Each bottle of TONIC is created with intention. As the Cannabis industry grows rapidly, and huge corporations clamor for a piece of the pie, TONIC stays true to their roots literally and figuratively.

A true family-run operation (try to follow along here…)

Brittany [Tricolla] Carbone is the Founder/CEO of TONIC

Erik Carbone, is the Lead Grower at Tricolla Farms (and Brittany’s husband)

Tricolla Farms is owned by Brittany’s parents and uncle.

Mom (Susan) is the TONIC office manager and the one who packs up all of your orders and gets them out the door.
Dad (Rick) and uncle (Phil) help run operations on the farm, along with Erik’s father, Rocco.

**Fun Fact** Brittany & Erik actually got married on the farm in 2015, which lead the Tricollas to turn the Barn @ Tricolla Farms to a full-fledged wedding venue!

One of the many qualities that sets TONIC apart from all the other CBD brands popping up is the care and control from farm to dropper.


Brittany & Erik translate their passion for the plant into helping people bring balance into their lives, by ultimately allowing healing to happen naturally and effectively.

Part 1 of this series digs deep with Erik Carbone about what it takes to be a successful hemp farmer on Tricolla Farms in Upstate NY.

The first harvest on the family farm happened in 2018 – seeing how large corporate entities with little to no love for the plant itself were getting involved in a very industrialized way.

In the words of Erik, “We started our own hemp farm because we wanted to be able to control quality from seed to bottle. In the early days of this industry there was not a consistent source of great material so we decided to take it into our own hands.”


LAUREN MOONEY: What kind of education happens before ever planting? And how did you learn how to farm?

ERIK CARBONE: I read about a dozen or so books – everything from cannabis growing books to plastic row cropping books, and irrigation books.

I had a general knowledge of plants growing up. My entire backyard as a kid was full of tomato plants, cucumbers, zucchinis, grapevines, and strawberries. My father really had a green thumb. And from a young age, I was always helping him tend the garden.

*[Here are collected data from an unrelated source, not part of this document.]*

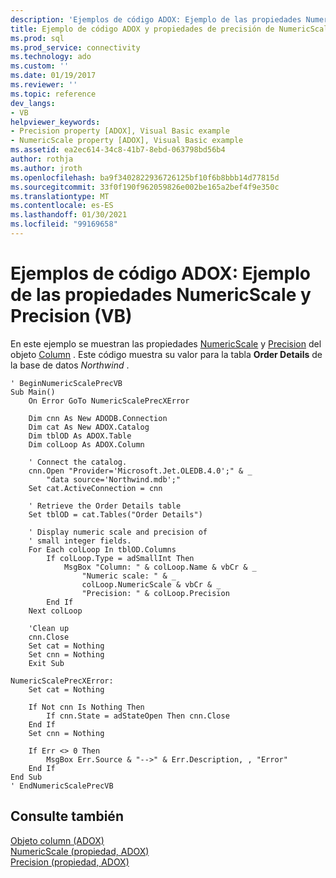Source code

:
 ```yaml
---
description: 'Ejemplos de código ADOX: Ejemplo de las propiedades NumericScale y Precision (VB)'
title: Ejemplo de código ADOX y propiedades de precisión de NumericScale (VB) | Microsoft Docs
ms.prod: sql
ms.prod_service: connectivity
ms.technology: ado
ms.custom: ''
ms.date: 01/19/2017
ms.reviewer: ''
ms.topic: reference
dev_langs:
- VB
helpviewer_keywords:
- Precision property [ADOX], Visual Basic example
- NumericScale property [ADOX], Visual Basic example
ms.assetid: ea2ec614-34c8-41b7-8ebd-063798bd56b4
author: rothja
ms.author: jroth
ms.openlocfilehash: ba9f3402822936726125bf10f6b8bbb14d77815d
ms.sourcegitcommit: 33f0f190f962059826e002be165a2bef4f9e350c
ms.translationtype: MT
ms.contentlocale: es-ES
ms.lasthandoff: 01/30/2021
ms.locfileid: "99169658"
---
```

# <a name="adox-code-example-numericscale-and-precision-properties-example-vb"></a>Ejemplos de código ADOX: Ejemplo de las propiedades NumericScale y Precision (VB)
En este ejemplo se muestran las propiedades [NumericScale](./numericscale-property-adox.md) y [Precision](./precision-property-adox.md) del objeto [Column](./column-object-adox.md) . Este código muestra su valor para la tabla **Order Details** de la base de datos *Northwind* .  
  
```  
' BeginNumericScalePrecVB  
Sub Main()  
    On Error GoTo NumericScalePrecXError  
  
    Dim cnn As New ADODB.Connection  
    Dim cat As New ADOX.Catalog  
    Dim tblOD As ADOX.Table  
    Dim colLoop As ADOX.Column  
  
    ' Connect the catalog.  
    cnn.Open "Provider='Microsoft.Jet.OLEDB.4.0';" & _  
        "data source='Northwind.mdb';"  
    Set cat.ActiveConnection = cnn  
  
    ' Retrieve the Order Details table  
    Set tblOD = cat.Tables("Order Details")  
  
    ' Display numeric scale and precision of  
    ' small integer fields.  
    For Each colLoop In tblOD.Columns  
        If colLoop.Type = adSmallInt Then  
            MsgBox "Column: " & colLoop.Name & vbCr & _  
                "Numeric scale: " & _  
                colLoop.NumericScale & vbCr & _  
                "Precision: " & colLoop.Precision  
        End If  
    Next colLoop  
  
    'Clean up  
    cnn.Close  
    Set cat = Nothing  
    Set cnn = Nothing  
    Exit Sub  
  
NumericScalePrecXError:  
    Set cat = Nothing  
  
    If Not cnn Is Nothing Then  
        If cnn.State = adStateOpen Then cnn.Close  
    End If  
    Set cnn = Nothing  
  
    If Err <> 0 Then  
        MsgBox Err.Source & "-->" & Err.Description, , "Error"  
    End If  
End Sub  
' EndNumericScalePrecVB  
```  
  
## <a name="see-also"></a>Consulte también  
 [Objeto column (ADOX)](./column-object-adox.md)   
 [NumericScale (propiedad, ADOX)](./numericscale-property-adox.md)   
 [Precision (propiedad, ADOX)](./precision-property-adox.md)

Before we decided to start the farm my background was in all phases of construction: building houses, brick and cement work, and operating heavy machinery. So I was able to translate 15 years of my construction knowledge into the farm, especially with operating the tractors, digging diversion ditches for drainage, as well as setting up my irrigation system.

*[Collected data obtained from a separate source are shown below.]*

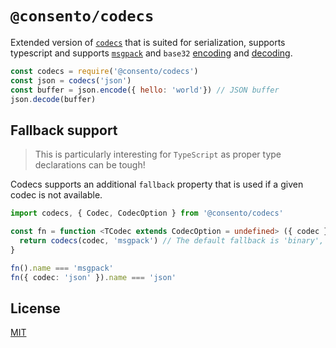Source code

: # `@consento/codecs`

Extended version of [`codecs`](https://github.com/mafintosh/codecs) that is suited for serialization, supports typescript
and supports [`msgpack`](https://github.com/msgpack/msgpack-javascript) and `base32` [encoding][b32enc] and [decoding][b32dec].

[b32enc]: https://github.com/LinusU/base32-encode
[b32dec]: https://github.com/LinusU/base32-decode

```js
const codecs = require('@consento/codecs')
const json = codecs('json')
const buffer = json.encode({ hello: 'world'}) // JSON buffer
json.decode(buffer)
```

## Fallback support

> This is particularly interesting for `TypeScript` as proper type declarations can be tough!

Codecs supports an additional `fallback` property that is used if a given codec is not available.

```typescript
import codecs, { Codec, CodecOption } from '@consento/codecs'

const fn = function <TCodec extends CodecOption = undefined> ({ codec }: { codec?: TCodec } = {}): Codec<TCodec, 'msgpack'> {
  return codecs(codec, 'msgpack') // The default fallback is 'binary', here we change it to 'msgpack'
}

fn().name === 'msgpack'
fn({ codec: 'json' }).name === 'json'
```

## License

[MIT](./LICENSE)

LM: When does planting season typically start for hemp?

EC: In early May we plant seeds in 72 count trays and germinate in a greenhouse for about a month. And then we typically try and start planting our rooted plugs into our fields the first week of June.

LM: What is needed supply wise for a successful planting?

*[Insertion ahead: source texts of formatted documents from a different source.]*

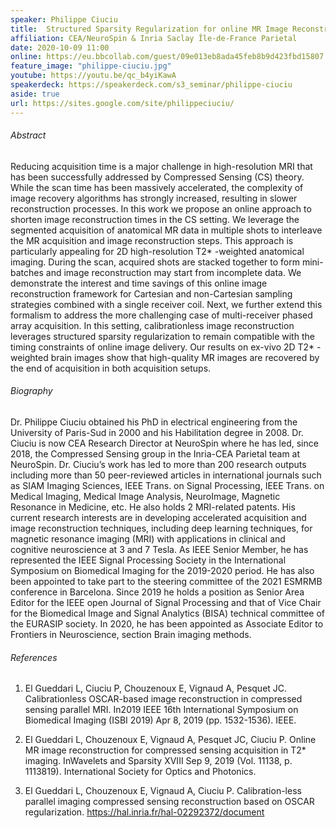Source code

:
 ```yaml
---
speaker: Philippe Ciuciu
title:  Structured Sparsity Regularization for online MR Image Reconstruction in Accelerated T2* Imaging
affiliation: CEA/NeuroSpin & Inria Saclay Île-de-France Parietal
date: 2020-10-09 11:00
online: https://eu.bbcollab.com/guest/09e013eb8ada45feb8b9d423fbd15807
feature_image: "philippe-ciuciu.jpg"
youtube: https://youtu.be/qc_b4yiKawA
speakerdeck: https://speakerdeck.com/s3_seminar/philippe-ciuciu
aside: true
url: https://sites.google.com/site/philippeciuciu/
---
```


###### Abstract
Reducing acquisition time is a major challenge in high-resolution MRI that has
been successfully addressed by Compressed Sensing (CS) theory. While the scan
time has been massively accelerated, the complexity of image recovery algorithms
has strongly increased, resulting in slower reconstruction processes. In this
work we propose an online approach to shorten image reconstruction times in the
CS setting. We leverage the segmented acquisition of anatomical MR data in
multiple shots to interleave the MR acquisition and image reconstruction steps.
This approach is particularly appealing for 2D high-resolution T2* -weighted
anatomical imaging. During the scan, acquired shots are stacked together to form
mini-batches and image reconstruction may start from incomplete data. We
demonstrate the interest and time savings of this online image reconstruction
framework for Cartesian and non-Cartesian sampling strategies combined with a
single receiver coil. Next, we further extend this formalism to address the more
challenging case of multi-receiver phased array acquisition. In this setting,
calibrationless image reconstruction leverages structured sparsity
regularization to remain compatible with the timing constraints of online image
delivery. Our results on ex-vivo 2D T2* -weighted brain images show that
high-quality MR images are recovered by the end of acquisition in both
acquisition setups.

###### Biography
Dr. Philippe Ciuciu obtained his PhD in electrical engineering
from the University of Paris-Sud in 2000 and his Habilitation degree in 2008.
Dr. Ciuciu is now CEA Research Director at NeuroSpin where he has led, since
2018, the Compressed Sensing group in the Inria-CEA Parietal team at NeuroSpin.
Dr. Ciuciu’s work has led to more than 200 research outputs including more than
50 peer-reviewed articles in international journals such as SIAM Imaging
Sciences, IEEE Trans. on Signal Processing, IEEE Trans. on Medical Imaging,
Medical Image Analysis, NeuroImage, Magnetic Resonance in Medicine, etc. He also
holds 2 MRI-related patents. His current research interests are in developing
accelerated acquisition and image reconstruction techniques, including deep
learning techniques, for magnetic resonance imaging (MRI) with applications in
clinical and cognitive neuroscience at 3 and 7 Tesla. As IEEE Senior Member, he
has represented the IEEE Signal Processing Society in the International
Symposium on Biomedical Imaging for the 2019-2020 period. He has also been
appointed to take part to the steering committee of the 2021 ESMRMB conference
in Barcelona. Since 2019 he holds a position as Senior Area Editor for the IEEE
open Journal of Signal Processing and that of Vice Chair for the Biomedical
Image and Signal Analytics (BISA) technical committee of the EURASIP society. In
2020, he has been appointed as Associate Editor to Frontiers in Neuroscience,
section Brain imaging methods.

###### References

1) El Gueddari L, Ciuciu P, Chouzenoux E, Vignaud A, Pesquet JC. Calibrationless
OSCAR-based image reconstruction in compressed sensing parallel MRI. In2019 IEEE
16th International Symposium on Biomedical Imaging (ISBI 2019) Apr 8, 2019 (pp.
1532-1536). IEEE.

2) El Gueddari L, Chouzenoux E, Vignaud A, Pesquet JC, Ciuciu P. Online MR image
reconstruction for compressed sensing acquisition in T2* imaging. InWavelets and
Sparsity XVIII Sep 9, 2019 (Vol. 11138, p. 1113819). International Society for
Optics and Photonics.

3) El Gueddari L, Chouzenoux E, Vignaud A, Ciuciu P. Calibration-less parallel
imaging compressed sensing reconstruction based on OSCAR regularization.
https://hal.inria.fr/hal-02292372/document

<div style="text-align:center">
<script async class="speakerdeck-embed" data-id="e489784219f740de9be99e1430d0b59f" data-ratio="1.77966101694915" src="//speakerdeck.com/assets/embed.js"></script>
</div>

EC: Well-drained fields, a few different tractors. Smaller tractors are suitable for laying down our plastic rows and planting. While our bigger tractors are used for plowing and disking* our fields. And multiple barns or warehouse space to be able to dry your crops.

*Plowing is a deep turning of the soul. Disking cuts and breaks up large lumps of soil that have been turned by the plow.

LM: What is one of the biggest challenges growing hemp?

EC: The biggest challenge is the harvest. It is very labor-intensive and we like to do all of our harvestings by hand rather than using industrial dryers or mulching whole plants for the sake of speed. We take our time and cut each and every plant by hand; as well as hanging each individual branch in one of our barns, in order to keep our plant’s cannabinoid-rich.

tricolla-farms hemp new-york
suver haze, low middle field of Tricolla Farms. september 27 2019

LM: How do you make sure your hemp crop has less than .3% of THC?

EC: First off we chose which genetics we use very carefully. By using a solid and tested genetic you can ensure that the THC levels will be below .3%. We also walk our fields daily to make sure that we do not have any rogue male plants in our fields. The chances are low but if a male does propagate it can pollinate our entire female population of plants and can have a chance of spiking THC levels.

Another factor that can contribute to a rise in THC levels is stress on the plants. So we make sure to be as gentle as possible and keep all the feeding and watering cycles as scheduled as possible. This is not always easy with Mother Nature. But we can mitigate these stresses by working with nature; tracking rain and other weather patterns to help us decide when to water our crops.

LM: What is the most magical aspect of planting?

EC: Learning the language of this magical plant. If you know what to look for and watch the plants they will tell you exactly how they are feeling. The leaves and flowers of the plants will tell you everything you need to know; if they are hungry, or thirsty, exactly what kind of nutrients they need, it goes on and on. But mostly for me it’s waking up every morning and all I want to do is be in my fields. The feeling that washes over me when surrounded by these incredible living things is indescribable. It, for lack of a better term, becomes extremely addictive. The energies that you feel coming from all of these beautiful plants is one of the best feelings I’ve ever felt.


LM: What was the thing that surprised you the most in learning how to grow?

EC: What surprises me the most is] how connected you can become to this incredible plant. I’m still learning something new every day.